[[ INPUT RECORDS, beginning ]]

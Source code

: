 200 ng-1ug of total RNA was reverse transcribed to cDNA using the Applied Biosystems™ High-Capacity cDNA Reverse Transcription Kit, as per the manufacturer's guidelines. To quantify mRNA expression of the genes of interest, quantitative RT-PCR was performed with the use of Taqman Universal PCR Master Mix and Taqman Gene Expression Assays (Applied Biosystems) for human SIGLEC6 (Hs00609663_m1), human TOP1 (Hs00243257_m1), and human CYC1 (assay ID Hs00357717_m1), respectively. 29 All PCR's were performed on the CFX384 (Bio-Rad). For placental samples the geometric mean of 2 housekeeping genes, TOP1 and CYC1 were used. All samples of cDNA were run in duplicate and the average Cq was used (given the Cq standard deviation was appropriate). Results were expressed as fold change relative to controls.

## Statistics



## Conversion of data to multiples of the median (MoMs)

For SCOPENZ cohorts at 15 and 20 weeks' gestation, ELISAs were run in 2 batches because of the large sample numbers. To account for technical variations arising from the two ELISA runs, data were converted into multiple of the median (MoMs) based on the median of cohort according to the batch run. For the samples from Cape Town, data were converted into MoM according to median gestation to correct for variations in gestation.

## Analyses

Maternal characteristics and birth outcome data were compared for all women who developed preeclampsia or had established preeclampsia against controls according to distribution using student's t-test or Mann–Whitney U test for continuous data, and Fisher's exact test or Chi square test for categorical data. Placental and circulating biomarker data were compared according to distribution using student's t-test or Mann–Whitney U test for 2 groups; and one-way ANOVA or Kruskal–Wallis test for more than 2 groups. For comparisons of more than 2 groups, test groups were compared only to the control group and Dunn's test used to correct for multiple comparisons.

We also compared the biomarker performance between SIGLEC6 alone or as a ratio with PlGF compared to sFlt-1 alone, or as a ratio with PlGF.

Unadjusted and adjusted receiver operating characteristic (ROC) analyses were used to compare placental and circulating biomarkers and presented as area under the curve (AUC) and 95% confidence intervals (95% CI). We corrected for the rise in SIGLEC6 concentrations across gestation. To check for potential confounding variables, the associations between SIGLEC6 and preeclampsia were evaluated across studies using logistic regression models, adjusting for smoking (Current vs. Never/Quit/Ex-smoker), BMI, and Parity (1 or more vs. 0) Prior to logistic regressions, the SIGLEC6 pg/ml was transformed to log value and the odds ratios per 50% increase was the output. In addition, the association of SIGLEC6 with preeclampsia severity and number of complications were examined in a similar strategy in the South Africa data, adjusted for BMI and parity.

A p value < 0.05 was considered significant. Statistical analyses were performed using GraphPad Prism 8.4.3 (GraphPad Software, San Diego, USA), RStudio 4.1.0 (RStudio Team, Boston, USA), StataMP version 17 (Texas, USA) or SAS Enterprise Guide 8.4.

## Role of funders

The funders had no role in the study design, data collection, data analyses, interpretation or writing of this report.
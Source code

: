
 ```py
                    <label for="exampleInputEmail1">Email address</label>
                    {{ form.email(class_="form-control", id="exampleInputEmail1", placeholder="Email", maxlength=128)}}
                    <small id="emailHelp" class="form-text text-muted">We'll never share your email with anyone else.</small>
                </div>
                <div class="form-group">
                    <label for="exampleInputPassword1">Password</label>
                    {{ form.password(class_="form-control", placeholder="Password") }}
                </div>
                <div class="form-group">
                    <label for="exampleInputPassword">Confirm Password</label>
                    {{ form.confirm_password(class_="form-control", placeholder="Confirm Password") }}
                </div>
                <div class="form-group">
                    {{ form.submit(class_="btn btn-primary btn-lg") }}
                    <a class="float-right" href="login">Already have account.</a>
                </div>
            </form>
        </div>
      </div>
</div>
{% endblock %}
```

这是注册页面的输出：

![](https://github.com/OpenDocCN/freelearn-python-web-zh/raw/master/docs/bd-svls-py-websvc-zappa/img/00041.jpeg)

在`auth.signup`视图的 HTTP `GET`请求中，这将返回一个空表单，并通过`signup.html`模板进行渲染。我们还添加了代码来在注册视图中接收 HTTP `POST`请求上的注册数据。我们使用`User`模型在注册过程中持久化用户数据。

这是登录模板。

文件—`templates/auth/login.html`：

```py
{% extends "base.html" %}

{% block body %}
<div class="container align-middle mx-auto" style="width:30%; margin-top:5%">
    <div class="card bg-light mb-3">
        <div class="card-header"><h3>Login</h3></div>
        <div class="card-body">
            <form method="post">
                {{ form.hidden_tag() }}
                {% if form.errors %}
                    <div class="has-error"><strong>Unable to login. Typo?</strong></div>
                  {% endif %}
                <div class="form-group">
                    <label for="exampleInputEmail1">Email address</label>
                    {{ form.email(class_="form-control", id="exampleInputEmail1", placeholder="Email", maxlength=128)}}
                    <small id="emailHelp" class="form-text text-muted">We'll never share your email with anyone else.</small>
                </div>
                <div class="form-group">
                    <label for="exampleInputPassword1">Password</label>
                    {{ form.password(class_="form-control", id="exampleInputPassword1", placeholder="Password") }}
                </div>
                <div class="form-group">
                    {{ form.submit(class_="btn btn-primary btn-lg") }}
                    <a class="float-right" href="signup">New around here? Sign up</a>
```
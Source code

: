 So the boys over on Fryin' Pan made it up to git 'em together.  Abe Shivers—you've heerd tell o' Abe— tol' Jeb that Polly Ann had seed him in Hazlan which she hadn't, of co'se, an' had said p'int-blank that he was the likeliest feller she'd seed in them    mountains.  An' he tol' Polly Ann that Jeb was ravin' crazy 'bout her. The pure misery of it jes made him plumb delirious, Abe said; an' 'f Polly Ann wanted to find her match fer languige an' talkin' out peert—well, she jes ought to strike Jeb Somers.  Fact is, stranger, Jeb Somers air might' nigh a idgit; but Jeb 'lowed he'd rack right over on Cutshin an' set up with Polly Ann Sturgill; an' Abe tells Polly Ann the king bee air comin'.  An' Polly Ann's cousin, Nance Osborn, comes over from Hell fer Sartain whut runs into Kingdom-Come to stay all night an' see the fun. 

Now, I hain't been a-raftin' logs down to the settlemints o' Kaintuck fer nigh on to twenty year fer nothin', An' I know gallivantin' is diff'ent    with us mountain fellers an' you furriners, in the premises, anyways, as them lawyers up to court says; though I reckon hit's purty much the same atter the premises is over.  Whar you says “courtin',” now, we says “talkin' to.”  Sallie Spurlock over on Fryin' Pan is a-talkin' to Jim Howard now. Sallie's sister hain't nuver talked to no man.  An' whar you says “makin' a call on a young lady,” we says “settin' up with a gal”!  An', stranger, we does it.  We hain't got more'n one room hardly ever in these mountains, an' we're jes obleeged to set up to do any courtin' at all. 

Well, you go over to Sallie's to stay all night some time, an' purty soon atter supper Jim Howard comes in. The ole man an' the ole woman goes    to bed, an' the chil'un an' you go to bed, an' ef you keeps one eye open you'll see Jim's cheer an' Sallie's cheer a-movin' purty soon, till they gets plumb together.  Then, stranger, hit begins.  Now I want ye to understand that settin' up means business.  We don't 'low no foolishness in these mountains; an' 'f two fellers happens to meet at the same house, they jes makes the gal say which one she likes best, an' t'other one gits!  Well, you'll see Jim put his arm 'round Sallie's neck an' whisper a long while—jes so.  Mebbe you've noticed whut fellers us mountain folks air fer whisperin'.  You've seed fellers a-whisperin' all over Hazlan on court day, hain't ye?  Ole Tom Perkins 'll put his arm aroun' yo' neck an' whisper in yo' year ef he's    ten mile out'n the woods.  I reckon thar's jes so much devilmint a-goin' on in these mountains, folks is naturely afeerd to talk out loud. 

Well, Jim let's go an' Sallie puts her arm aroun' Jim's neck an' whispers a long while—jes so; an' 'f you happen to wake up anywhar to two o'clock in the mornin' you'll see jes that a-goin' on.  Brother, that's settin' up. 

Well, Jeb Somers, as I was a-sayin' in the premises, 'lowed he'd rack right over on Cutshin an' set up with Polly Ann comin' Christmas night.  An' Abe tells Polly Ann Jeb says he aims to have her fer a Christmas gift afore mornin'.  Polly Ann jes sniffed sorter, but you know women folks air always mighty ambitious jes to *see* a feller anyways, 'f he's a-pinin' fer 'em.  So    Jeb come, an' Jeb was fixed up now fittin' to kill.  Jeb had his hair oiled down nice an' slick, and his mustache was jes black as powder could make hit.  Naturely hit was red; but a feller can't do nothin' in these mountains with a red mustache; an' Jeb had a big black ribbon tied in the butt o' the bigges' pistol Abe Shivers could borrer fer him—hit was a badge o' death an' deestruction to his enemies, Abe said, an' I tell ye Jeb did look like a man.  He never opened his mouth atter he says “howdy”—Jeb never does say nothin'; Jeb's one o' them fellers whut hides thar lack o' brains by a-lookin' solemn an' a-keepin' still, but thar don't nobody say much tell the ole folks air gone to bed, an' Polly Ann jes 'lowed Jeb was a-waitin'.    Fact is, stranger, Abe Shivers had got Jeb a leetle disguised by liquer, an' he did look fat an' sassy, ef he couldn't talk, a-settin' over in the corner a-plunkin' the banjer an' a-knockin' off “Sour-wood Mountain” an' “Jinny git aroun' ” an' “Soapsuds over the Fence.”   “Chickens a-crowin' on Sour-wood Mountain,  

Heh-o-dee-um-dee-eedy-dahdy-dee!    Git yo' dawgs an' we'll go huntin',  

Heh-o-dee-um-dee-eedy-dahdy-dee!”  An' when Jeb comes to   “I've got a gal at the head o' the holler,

[[ INPUT RECORDS, end ]]

> WHAT NEEDS TO BE DONE
Return the lines above precisely as they appear, beginning at the first line and ending at the line with "## Analyses", and nothing after it.

> ANSWER SECTION
Source code

: 200 ng-1ug of total RNA was reverse transcribed to cDNA using the Applied Biosystems™ High-Capacity cDNA Reverse Transcription Kit, as per the manufacturer's guidelines. To quantify mRNA expression of the genes of interest, quantitative RT-PCR was performed with the use of Taqman Universal PCR Master Mix and Taqman Gene Expression Assays (Applied Biosystems) for human SIGLEC6 (Hs00609663_m1), human TOP1 (Hs00243257_m1), and human CYC1 (assay ID Hs00357717_m1), respectively. 29 All PCR's were performed on the CFX384 (Bio-Rad). For placental samples the geometric mean of 2 housekeeping genes, TOP1 and CYC1 were used. All samples of cDNA were run in duplicate and the average Cq was used (given the Cq standard deviation was appropriate). Results were expressed as fold change relative to controls.

## Statistics



## Conversion of data to multiples of the median (MoMs)

For SCOPENZ cohorts at 15 and 20 weeks' gestation, ELISAs were run in 2 batches because of the large sample numbers. To account for technical variations arising from the two ELISA runs, data were converted into multiple of the median (MoMs) based on the median of cohort according to the batch run. For the samples from Cape Town, data were converted into MoM according to median gestation to correct for variations in gestation.

## Analyses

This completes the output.